Scent or suffocate? That is the question with cologne. The correct answer is scent. You want to have a pleasant scent, perhaps one to be remembered by, not the one that killed someone.

Fragrance should be your signature. It can also elevate your mood, enhance your confidence, increase alertness, or help you relax.

The number of colognes on the market is overwhelming. There are basic categories for fragrances and you may prefer certain ones over others. The true test though is how the fragrance works with your body chemistry. When you go to the store to try out various colognes, you really must spray them on your skin. You can begin your search by smelling the bottle to see if you like the scent. If you do, then spray it on your wrist. It is best to try only two per trial. Otherwise, your nose will get overwhelmed. You might bring a significant other to help you decide. Some people suggest bringing a sack of coffee beans to sniff in between tests to neutralize your nostrils. This may be a good idea if you can not make numerous trips to the mall to test fragrances. The following categories describe the different cologne types available:

Citrus describes fragrances with lemon, lime, and other citrus fruits and is usually associated with men’s cologne.
Fougere means fern in French. These fragrances are mossy and herbal
scents are those from flowers. Many types of flowers are used in preparations.
Oriental describes a spicy fragrance, usually full-bodied.
Marine describes an ocean
Green describes fragrances from plants such as pine, juniper, other leavers, and herbs.
Chypre describes earthy fragrances such as patchouli. Chypre is the French word for Cyprus .

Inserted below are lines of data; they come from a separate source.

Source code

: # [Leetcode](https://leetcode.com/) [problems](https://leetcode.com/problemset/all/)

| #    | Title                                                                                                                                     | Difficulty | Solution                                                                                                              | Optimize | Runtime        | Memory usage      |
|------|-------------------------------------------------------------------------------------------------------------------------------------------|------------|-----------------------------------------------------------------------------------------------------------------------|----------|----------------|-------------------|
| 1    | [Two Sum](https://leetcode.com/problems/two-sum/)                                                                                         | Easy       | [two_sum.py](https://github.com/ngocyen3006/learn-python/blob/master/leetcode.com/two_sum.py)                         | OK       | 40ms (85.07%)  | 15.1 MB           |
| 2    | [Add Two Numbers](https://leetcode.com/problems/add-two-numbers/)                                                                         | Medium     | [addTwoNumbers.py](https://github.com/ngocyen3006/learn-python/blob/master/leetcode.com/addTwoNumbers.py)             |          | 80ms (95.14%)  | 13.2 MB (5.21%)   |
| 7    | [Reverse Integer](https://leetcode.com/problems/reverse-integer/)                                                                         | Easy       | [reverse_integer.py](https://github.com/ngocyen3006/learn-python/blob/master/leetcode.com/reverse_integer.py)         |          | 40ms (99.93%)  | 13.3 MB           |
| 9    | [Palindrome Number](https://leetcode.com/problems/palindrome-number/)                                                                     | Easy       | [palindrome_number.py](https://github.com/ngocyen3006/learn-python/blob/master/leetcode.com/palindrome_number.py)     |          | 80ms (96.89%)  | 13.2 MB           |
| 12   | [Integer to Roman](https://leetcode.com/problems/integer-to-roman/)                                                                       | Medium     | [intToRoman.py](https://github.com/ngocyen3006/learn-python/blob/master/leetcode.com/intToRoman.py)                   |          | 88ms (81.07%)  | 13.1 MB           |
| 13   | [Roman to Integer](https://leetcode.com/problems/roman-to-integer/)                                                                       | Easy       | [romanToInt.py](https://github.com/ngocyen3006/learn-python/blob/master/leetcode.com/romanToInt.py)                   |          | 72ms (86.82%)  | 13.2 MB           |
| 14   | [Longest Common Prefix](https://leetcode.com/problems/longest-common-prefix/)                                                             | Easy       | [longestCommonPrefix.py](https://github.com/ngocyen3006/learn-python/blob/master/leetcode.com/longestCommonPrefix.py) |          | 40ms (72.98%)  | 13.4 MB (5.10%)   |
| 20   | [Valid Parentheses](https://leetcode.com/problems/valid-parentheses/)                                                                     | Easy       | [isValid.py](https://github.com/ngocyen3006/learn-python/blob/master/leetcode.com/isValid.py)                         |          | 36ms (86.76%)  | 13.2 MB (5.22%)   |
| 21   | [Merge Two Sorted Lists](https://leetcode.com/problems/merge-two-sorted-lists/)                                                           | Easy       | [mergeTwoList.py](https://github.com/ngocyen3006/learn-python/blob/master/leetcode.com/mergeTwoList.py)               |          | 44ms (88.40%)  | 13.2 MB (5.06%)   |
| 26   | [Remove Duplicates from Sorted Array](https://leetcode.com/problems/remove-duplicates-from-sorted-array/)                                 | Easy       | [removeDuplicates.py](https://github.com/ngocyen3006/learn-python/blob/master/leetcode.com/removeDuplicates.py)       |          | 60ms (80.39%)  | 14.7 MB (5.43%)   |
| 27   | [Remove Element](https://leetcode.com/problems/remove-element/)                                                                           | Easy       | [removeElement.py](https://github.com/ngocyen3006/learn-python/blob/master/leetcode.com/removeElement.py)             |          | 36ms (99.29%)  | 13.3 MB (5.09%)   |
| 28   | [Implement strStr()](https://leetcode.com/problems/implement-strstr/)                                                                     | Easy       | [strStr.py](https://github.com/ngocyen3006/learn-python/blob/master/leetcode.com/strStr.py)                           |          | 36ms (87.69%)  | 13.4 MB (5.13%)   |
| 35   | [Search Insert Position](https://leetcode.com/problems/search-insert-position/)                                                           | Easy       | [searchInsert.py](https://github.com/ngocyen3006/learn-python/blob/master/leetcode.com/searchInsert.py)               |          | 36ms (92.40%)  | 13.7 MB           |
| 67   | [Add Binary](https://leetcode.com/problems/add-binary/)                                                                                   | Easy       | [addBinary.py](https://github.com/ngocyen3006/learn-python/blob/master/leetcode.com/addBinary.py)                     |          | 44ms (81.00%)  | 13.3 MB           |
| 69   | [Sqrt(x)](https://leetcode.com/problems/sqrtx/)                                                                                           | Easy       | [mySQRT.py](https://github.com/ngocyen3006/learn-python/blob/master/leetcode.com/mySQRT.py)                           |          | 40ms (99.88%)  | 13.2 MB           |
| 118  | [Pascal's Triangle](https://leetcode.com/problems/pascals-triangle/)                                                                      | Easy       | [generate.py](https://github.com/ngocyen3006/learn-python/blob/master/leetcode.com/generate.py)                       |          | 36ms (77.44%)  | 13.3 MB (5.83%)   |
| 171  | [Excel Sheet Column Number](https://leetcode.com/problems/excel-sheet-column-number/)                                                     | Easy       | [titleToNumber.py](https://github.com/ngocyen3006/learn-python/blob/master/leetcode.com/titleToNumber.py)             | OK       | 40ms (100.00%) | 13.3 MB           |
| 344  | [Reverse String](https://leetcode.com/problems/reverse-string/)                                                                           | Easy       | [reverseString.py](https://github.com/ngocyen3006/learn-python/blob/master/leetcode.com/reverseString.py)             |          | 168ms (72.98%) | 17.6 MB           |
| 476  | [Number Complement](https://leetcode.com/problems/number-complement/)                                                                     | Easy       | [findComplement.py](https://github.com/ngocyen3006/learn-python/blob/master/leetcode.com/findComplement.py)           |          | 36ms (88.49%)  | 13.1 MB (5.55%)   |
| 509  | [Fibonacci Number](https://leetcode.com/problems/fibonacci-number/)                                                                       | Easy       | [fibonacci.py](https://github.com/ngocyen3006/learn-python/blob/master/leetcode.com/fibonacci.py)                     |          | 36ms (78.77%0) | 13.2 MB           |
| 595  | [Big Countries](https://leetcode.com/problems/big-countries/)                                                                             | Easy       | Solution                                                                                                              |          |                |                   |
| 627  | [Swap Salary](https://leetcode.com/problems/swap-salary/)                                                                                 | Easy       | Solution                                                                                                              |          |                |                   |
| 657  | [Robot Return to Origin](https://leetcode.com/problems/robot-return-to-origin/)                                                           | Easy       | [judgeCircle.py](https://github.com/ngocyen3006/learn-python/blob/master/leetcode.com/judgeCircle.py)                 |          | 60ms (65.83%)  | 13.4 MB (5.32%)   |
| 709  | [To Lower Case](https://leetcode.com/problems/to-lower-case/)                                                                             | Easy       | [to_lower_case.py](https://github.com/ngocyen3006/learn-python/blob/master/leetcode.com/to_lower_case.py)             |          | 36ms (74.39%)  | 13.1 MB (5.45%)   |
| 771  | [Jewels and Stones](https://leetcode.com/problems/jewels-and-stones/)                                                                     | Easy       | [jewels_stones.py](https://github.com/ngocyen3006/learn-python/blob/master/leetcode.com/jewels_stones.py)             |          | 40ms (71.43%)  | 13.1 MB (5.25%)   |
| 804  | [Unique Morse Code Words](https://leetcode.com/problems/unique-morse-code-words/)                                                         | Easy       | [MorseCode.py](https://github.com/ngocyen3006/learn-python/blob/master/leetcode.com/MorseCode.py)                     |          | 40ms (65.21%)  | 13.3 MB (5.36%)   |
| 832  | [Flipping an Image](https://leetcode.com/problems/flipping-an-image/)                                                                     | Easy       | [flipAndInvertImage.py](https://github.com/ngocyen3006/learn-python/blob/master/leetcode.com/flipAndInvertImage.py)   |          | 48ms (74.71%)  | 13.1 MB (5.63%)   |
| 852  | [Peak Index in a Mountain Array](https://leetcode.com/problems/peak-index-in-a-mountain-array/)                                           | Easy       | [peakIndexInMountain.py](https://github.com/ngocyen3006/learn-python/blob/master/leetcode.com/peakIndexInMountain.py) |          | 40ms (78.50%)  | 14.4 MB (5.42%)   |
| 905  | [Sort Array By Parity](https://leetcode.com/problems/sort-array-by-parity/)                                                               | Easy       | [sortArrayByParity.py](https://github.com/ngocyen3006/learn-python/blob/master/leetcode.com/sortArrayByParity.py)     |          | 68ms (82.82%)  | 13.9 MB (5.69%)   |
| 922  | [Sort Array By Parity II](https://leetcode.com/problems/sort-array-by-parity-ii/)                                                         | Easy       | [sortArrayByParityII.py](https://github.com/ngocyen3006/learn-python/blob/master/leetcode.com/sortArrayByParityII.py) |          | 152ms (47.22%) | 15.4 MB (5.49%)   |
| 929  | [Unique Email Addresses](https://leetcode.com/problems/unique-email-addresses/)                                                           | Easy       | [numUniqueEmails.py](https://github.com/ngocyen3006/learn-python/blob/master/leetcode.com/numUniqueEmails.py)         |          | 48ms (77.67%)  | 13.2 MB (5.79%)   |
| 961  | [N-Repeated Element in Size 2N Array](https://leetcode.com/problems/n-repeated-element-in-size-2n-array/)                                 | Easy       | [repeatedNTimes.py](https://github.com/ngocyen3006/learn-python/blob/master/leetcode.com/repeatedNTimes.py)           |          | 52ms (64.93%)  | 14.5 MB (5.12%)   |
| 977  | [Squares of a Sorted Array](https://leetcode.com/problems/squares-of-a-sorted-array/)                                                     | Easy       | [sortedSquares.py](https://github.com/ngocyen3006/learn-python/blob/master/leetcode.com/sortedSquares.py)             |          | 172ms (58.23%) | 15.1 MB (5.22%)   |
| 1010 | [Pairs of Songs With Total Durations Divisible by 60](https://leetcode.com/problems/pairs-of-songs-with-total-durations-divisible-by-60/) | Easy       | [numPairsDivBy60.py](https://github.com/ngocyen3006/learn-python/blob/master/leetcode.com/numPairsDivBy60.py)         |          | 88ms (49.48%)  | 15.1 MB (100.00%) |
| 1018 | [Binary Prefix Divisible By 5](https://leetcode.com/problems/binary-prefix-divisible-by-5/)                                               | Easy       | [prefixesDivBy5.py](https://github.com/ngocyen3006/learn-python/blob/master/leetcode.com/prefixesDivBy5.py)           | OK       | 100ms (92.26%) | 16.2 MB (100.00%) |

When applying cologne, the key is to be discreet. If you are using spray cologne, use no more than two sprays. If you are using a pour bottle be a “dabber” not a “splasher”: apply it with one finger in various locations such as your neck, elbows, ankles, wrists, behind your knees and ears. These are the points where heat is generated. Applying cologne at these points will make it last longer because these pulse points create a “pump” effect. Spraying your clothes will probably stain them and your scent will be fleeting. Also, do not mix scents, as so many products contain scents – shave creams and gels, aftershave, toners, deodorants/antiperspirants, etc.

Some terms that you might want to know are:

EDC - Eau de cologne is the least concentrated form of a fragrance
           (2 - 5% perfume oil dissolved in water and alcohol)
EDT - Eau de toilette (4 - 10%)
EDP - Eau de parfum (8 - 15%)
PARFUM or Perfume (15 - 25%) is the most concentrated.